What's happening: The first debate of the 2024 GOP presidential primary takes place on Wednesday night in Milwaukee. Fox News, the top-rated fair and balanced network, is hosting the contest.
What to watch for: Donald Trump. The indicted former president has decided to skip the debate, but remains the prohibitive frontrunner to win the Republican nomination. The other candidates will have to persuade voters that the outcome isn't a foregone conclusion.
Predictions: Here are a few things we expect to see at the debate.
• At least one candidate, probably Vivek Ramaswamy, will cite (or sing) "Rich Men North of Richmond," the hit song from viral sensation Oliver Anthony, and agree that "taxes ought not to pay" for fat folks' fudge rounds.

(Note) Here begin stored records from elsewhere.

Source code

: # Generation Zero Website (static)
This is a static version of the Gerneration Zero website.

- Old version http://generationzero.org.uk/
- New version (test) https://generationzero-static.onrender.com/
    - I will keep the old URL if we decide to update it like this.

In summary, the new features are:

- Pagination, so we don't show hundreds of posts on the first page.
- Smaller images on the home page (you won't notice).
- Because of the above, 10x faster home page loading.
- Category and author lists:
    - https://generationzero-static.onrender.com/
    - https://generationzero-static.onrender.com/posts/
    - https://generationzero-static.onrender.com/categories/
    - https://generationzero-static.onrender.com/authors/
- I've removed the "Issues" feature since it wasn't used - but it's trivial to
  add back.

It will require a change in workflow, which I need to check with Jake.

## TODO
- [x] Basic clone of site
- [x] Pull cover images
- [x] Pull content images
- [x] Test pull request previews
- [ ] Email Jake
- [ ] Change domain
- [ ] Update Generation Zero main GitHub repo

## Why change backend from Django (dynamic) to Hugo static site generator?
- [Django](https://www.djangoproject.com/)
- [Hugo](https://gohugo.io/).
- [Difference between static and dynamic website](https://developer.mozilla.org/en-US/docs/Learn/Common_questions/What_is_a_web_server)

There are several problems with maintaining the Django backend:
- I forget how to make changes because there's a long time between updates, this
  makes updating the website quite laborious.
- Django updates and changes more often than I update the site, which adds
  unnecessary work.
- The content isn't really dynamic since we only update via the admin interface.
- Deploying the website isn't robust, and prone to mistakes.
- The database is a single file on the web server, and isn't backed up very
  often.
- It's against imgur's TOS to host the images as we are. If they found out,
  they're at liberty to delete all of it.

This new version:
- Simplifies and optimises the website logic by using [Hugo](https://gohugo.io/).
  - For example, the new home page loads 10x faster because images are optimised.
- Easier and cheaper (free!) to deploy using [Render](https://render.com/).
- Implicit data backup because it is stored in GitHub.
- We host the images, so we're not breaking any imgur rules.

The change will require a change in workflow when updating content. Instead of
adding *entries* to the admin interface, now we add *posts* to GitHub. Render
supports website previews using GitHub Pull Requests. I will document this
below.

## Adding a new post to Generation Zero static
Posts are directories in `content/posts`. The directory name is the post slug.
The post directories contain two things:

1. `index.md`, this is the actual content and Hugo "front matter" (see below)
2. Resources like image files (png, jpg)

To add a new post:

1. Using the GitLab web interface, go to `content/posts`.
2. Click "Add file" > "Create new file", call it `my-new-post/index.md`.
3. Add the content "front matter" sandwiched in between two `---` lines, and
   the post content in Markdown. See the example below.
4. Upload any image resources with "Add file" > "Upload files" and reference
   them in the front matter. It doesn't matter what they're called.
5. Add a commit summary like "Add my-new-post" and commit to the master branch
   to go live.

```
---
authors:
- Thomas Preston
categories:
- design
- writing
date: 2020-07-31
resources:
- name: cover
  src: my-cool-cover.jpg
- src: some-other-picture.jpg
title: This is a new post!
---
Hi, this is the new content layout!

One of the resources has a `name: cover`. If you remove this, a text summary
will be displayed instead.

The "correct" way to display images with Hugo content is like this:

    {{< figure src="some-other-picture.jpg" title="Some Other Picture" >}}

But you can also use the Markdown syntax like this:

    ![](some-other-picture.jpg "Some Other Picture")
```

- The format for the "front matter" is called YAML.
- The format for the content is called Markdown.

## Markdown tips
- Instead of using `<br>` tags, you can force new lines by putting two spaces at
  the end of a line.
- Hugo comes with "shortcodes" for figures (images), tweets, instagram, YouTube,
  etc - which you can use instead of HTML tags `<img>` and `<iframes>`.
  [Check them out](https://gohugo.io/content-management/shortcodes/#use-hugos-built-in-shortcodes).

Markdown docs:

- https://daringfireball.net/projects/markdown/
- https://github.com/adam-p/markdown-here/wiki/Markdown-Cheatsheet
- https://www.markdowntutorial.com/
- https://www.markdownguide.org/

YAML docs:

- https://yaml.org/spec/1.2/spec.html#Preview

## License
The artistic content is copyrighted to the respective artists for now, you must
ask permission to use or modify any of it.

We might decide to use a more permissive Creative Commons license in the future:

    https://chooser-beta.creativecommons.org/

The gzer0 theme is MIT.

• Sen. Tim Scott (R., S.C.) will suggest that America is not the most racist country in the history of the world. This will cause liberal commentators to lose their minds, resulting in at least one semi-prominent media personality being suspended or forced to apologize for a racially charged insult.
• Several candidates will criticize Vice President Kamala Harris, prompting Washington Post columnist Jennifer Rubin to complain on the social networking website formerly known as Twitter. Her post-debate column will scold Republicans for their "racist and misogynist attacks."
• Gov. Ron DeSantis (R., Fla.) and former governor Chris Christie (R., N.J.) will get into a shouting match over which candidate has eaten the most chocolate pudding and who has eaten pudding in the most unusual fashion.
• Daniel Dale will perform a breathless post-debate fact check on CNN and assert (without evidence) that "Joe Biden does not have dementia."
• Mike Pence, the former vice president, will become the first candidate in history to be collectively booed by members of the debate audience, his fellow candidates on the debate stage, as well as the debate moderators.
• Neither the candidates nor the moderators will mention the suspicious death of former president Barack Obama's personal chef, or the (possibly related?) revelations that Obama repeatedly fantasized about "making love to men." The American people deserve better.
• Trump will win the debate.
Suggestions: Here are a few things we would like to see at the debate.
• Wouldn't it be nice if all the candidates could agree on something? For example, they could begin each answer by denouncing Hillary Clinton as a force of evil whose defeat in the 2016 election was one of the best things to ever happen to this great country.
• On a related note, Aug. 10 was the fourth anniversary of notorious pedophile Jeffrey Epstein's "suicide" in a Manhattan jail cell. The Fox News moderators should begin the debate with a "moment of silence for the truth and other victims of the Democratic sex-trafficking ring."
• We hope the candidates get creative when selecting a special guest to join them at the debate. Good options include the four-year-old granddaughter Joe Biden refused to acknowledge until recently, or the crack dealer who put a gun to Hunter Biden's head in Los Angeles. A particularly savvy debater might fill an entire row with all the children whose hair Joe Biden has sniffed without consent.